Simultaneously, the narrative from many campaigns and communities of resistance shared also strategies and practices of alternatives that are cooling the planet. Those elements were also presented in the proposals of the agro ecology of Via Campesina, the Movimento dos Atingidos por Barragens (MAB- Brazil),and several networks reclaiming people’s rights and sovereignty over water, food and energy. The collective debate highlighted a range of proposals from social movements that focused citizen debt audit initiatives (CADTM) and on the need to reclaim democracy over Corporate power, to pursue peace instead of war, to underpin migrant and refugee rights, as well as in accumulating new practices in economic, political, gender, social, climate and environmental Justice.  The Development Platform for the Americas (PLADA) was presented also with concrete alternatives elaborated by the Trade Unions, and the World March of Women organised several activities demonstrating the defence of Earth, territories and the bodies of women.

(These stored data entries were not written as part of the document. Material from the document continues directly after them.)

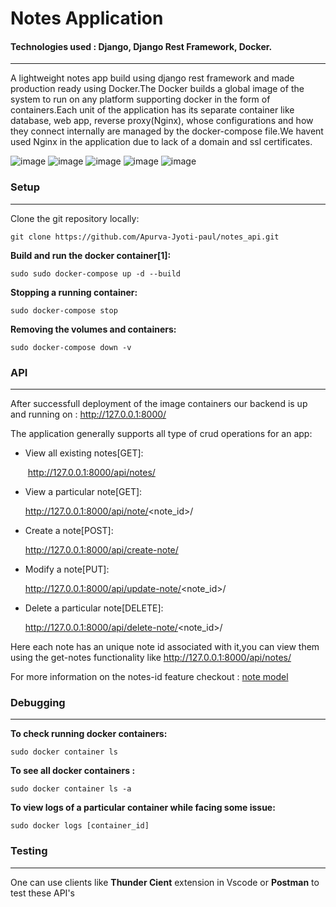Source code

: # Notes Application 

#### Technologies used : Django, Django Rest Framework, Docker.

------

A lightweight notes app build using django rest framework and made production ready using Docker.The Docker builds a global image of the system to run on any platform supporting docker in the form of containers.Each unit of the application has its separate container like database, web app, reverse proxy(Nginx), whose configurations and how they connect internally are managed by the docker-compose file.We havent used Nginx in the application due to lack of a domain and ssl certificates.


![image](https://user-images.githubusercontent.com/46066735/210101714-246b037f-7c44-4c68-b858-595c7cf541ce.png)
![image](https://user-images.githubusercontent.com/46066735/210101732-f808c9ca-4bc8-4682-82b5-f454775e462b.png)
![image](https://user-images.githubusercontent.com/46066735/210101759-b78a7896-0004-41d2-a047-fd69a783e974.png)
![image](https://user-images.githubusercontent.com/46066735/210101779-71251b06-0515-4399-a3d2-b180152907a7.png)
![image](https://user-images.githubusercontent.com/46066735/210101652-b59b31ef-ebfb-4d07-a479-b0112ca28c5e.png)


### Setup

------

Clone the git repository locally:

```
git clone https://github.com/Apurva-Jyoti-paul/notes_api.git
```

**Build and run the docker container[1]:**

```
sudo sudo docker-compose up -d --build
```

**Stopping a running container:**

```
sudo docker-compose stop
```

**Removing the volumes and containers:**

```
sudo docker-compose down -v
```



[^1]: Make sure you are at the directory in which the dockerfile is present before running the build command



### API

------

After successfull deployment of the image containers our backend is up and running on : http://127.0.0.1:8000/

The application generally supports all type of crud operations for an app:

- View all existing notes[GET]:

  ​	http://127.0.0.1:8000/api/notes/

- View a particular note[GET]:

  http://127.0.0.1:8000/api/note/<note_id>/

- Create a note[POST]:

  http://127.0.0.1:8000/api/create-note/

- Modify a note[PUT]:

  http://127.0.0.1:8000/api/update-note/<note_id>/

- Delete a particular note[DELETE]:

  http://127.0.0.1:8000/api/delete-note/<note_id>/

Here each  note has an unique note id associated with it,you can view them using the get-notes functionality like http://127.0.0.1:8000/api/notes/

For more information on the notes-id feature checkout : [note model](https://github.com/Apurva-Jyoti-paul/notes_api/blob/master/api/models.py)



### Debugging

------

**To check running docker containers:**

```
sudo docker container ls
```

**To see all docker containers :**

```
sudo docker container ls -a
```

**To view logs of a particular container while facing some issue:**

```
sudo docker logs [container_id]
```



### Testing

------

One can use clients like **Thunder Cient** extension in Vscode or **Postman** to test these API's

Despite the official state of emergency and the ban on public demonstrations, the Peoples Summit erupted in several protests and rallies across Paris – from the human chain on November 29 to protests at the Headquarters of Danone, Total, the Louvre, Notre Dame, the toxic tour at Le Grande Palais, the Bank BNP Paribas and the December 12 Last Word demonstrations on COP 21.

The Convergences, Assemblies and momentum of the Peoples Summit in Paris December 2015 has also resulted in a calendar of social movement and Campaigns’ Action days anticipating 2016. This includes the proposal for the hemispheric Days of Action against FTAs and Transnational Corporations on November 4-5 ledby the Latin American Trade Unions and social movements who gathered in Havana for the 10th Anniversary of the peoples’ victory against the Free Trade Agreement of the Americas (FTAA). Such Calls to Action as well as the convergences that brought together movements and organizations in Paris to have the last word for climate justice strengthen synergies and joint strategies across diverse movements and struggles that, as Lyda Fernanda (Transnational Institute) says, are needed to “confront corporate power and bring all struggles into one united front to defend life and the planet”.